MaxLik
Contents
Introduction
This Section will make use of the nonlinear optimisation procedure described in this Section. There it was described how you can make MATLAB minimise a function by identifying that parameter vector that minimises an objective/target function. In Maximum Likelihood (ML) section the target function will be a negative (log)likelihood function. We want to choose a set of parameters such that the likelihood for these data is maximised (or the negative likelihood minimised).
Below we will illustrate the use of maximum likelihood with a very simple example, in particular a simple linear regression. While we know that we can solve such a problem by means of OLS, we therefore have a means of comparison for the results we obtain from ML estimation. We will introduce the objective function that is to be minimised and then also discuss how to obtain the relevant standard errors for ML parameter estimates.
The example
The problem addressed here is to find the parameters of the following linear model:
[math]\begin{aligned} y_{t}&=&\beta _{0}+\beta _{1}x_{1,t}+\beta _{2}x_{2,t}+u_{t}\\ u_t&\sim&N(0,\sigma^2)\end{aligned}[/math]
It is of course well known that if the data are stationary then the above model is best estimated by OLS which will find an estimate for [math]\mathbf{\beta}=(\beta_0~\beta_1~\beta_2)'[/math]. Once that is obtained one can obtain an estimate for [math]\sigma^2[/math] by estimating the sample variance of the estimated regression residual.

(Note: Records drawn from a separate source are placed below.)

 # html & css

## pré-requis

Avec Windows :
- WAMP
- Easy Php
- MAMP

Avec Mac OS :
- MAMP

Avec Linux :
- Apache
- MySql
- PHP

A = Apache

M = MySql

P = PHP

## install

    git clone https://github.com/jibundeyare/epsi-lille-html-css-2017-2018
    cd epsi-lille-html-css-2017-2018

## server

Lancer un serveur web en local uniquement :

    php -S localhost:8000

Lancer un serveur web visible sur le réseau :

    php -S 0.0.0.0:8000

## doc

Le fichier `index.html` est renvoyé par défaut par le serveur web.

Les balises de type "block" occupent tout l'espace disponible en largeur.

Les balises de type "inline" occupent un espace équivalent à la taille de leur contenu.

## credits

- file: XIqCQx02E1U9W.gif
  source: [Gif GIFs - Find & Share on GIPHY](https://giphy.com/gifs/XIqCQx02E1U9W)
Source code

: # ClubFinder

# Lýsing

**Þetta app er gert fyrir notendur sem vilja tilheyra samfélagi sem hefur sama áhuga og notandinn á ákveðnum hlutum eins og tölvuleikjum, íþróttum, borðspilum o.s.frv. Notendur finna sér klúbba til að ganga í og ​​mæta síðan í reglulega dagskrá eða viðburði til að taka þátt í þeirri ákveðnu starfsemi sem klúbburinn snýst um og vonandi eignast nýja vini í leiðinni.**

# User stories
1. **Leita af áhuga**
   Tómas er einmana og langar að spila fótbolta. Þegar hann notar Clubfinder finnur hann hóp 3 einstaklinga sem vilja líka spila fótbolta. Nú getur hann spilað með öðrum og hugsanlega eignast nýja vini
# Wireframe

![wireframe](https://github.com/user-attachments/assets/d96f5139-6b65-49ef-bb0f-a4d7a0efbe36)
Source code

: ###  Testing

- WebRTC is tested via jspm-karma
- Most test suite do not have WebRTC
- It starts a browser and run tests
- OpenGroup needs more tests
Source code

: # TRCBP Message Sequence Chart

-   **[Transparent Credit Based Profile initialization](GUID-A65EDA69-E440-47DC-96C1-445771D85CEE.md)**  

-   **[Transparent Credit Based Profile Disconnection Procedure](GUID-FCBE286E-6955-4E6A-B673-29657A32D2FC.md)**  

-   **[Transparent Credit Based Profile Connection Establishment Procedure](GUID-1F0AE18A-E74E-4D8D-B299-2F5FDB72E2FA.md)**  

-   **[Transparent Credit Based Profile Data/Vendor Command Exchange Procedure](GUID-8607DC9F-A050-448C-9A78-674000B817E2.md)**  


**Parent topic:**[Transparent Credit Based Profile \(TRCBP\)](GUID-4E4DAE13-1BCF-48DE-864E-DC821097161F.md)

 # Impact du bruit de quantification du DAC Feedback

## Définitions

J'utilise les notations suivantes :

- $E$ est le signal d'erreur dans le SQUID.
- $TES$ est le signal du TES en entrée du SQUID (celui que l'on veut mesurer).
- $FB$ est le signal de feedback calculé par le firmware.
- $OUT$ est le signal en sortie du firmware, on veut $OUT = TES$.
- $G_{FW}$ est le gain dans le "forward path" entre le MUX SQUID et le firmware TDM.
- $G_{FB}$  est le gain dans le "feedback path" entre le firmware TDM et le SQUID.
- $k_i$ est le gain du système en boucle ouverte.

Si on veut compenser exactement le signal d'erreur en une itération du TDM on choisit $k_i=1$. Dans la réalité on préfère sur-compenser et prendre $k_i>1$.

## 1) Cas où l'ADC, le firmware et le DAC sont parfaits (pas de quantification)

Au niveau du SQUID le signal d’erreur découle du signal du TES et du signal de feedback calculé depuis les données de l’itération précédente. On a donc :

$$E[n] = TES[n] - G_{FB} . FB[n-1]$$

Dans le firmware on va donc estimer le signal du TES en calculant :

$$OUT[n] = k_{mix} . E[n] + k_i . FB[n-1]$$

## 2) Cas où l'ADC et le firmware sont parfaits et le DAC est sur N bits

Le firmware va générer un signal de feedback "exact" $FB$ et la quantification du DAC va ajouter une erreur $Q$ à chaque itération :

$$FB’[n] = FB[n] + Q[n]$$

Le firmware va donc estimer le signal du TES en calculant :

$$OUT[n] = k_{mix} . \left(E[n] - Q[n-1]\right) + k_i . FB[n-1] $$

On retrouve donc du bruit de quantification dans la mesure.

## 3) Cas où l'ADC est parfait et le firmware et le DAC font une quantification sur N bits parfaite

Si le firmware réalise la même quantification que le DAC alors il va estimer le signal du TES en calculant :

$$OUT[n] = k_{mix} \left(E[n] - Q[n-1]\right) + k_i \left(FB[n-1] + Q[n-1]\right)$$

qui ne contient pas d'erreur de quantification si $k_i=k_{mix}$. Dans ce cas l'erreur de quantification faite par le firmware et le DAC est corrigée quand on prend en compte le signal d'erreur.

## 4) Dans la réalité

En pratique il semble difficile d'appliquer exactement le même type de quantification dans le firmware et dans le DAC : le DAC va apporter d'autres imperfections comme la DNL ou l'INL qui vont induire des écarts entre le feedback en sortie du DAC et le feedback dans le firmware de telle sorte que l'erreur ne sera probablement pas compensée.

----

When performing ML estimation one will obtain estimates for all four parameters [math]\mathbf{\theta}=(\mathbf{\beta}'~\sigma)'[/math] in one swoosh. It is well known (check for instance the two textbooks in the Literature Listing at the bottom of this page) that ML estimates for [math]\mathbf{\theta}[/math] are asymptotically normally distributed, assuming that the model is correctly specified.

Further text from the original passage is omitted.